> [Task directions]
Look below and pull out each line with the word "iteration".

> [The data]
*** Begin section ***
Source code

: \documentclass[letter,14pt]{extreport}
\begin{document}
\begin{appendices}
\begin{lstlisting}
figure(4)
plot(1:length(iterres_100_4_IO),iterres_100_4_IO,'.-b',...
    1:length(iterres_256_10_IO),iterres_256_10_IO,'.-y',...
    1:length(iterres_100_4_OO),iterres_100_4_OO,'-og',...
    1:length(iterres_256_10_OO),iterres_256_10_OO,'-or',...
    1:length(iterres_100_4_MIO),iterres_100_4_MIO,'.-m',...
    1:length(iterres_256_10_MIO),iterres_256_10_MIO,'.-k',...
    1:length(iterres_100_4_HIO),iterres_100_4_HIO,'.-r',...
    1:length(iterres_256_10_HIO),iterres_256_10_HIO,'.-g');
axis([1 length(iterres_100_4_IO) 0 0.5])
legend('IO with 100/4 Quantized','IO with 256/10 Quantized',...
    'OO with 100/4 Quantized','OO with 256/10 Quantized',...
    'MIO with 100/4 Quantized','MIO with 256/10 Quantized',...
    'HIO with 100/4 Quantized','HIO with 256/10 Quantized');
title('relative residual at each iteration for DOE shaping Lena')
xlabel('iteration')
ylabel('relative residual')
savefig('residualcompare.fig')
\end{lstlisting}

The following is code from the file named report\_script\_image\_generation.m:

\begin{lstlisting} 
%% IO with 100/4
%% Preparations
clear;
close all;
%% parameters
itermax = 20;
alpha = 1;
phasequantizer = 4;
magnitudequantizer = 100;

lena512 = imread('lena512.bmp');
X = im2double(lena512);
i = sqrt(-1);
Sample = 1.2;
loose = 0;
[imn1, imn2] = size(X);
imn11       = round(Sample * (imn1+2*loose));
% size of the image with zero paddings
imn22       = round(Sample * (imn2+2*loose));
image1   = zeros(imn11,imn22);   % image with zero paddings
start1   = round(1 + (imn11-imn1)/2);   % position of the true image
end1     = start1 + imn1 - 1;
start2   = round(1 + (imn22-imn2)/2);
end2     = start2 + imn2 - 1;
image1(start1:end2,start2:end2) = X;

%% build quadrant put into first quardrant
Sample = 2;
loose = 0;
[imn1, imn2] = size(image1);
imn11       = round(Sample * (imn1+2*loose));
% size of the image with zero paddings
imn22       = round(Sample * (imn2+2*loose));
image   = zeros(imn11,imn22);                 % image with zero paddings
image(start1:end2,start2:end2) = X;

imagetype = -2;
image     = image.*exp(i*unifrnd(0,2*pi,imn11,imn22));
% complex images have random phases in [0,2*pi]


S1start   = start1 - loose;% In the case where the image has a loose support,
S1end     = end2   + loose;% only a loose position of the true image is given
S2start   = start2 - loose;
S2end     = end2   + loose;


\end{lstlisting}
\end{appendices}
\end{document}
*** End section ***
> [Solved problem]
title('relative residual at each iteration for DOE shaping Lena')
xlabel('iteration')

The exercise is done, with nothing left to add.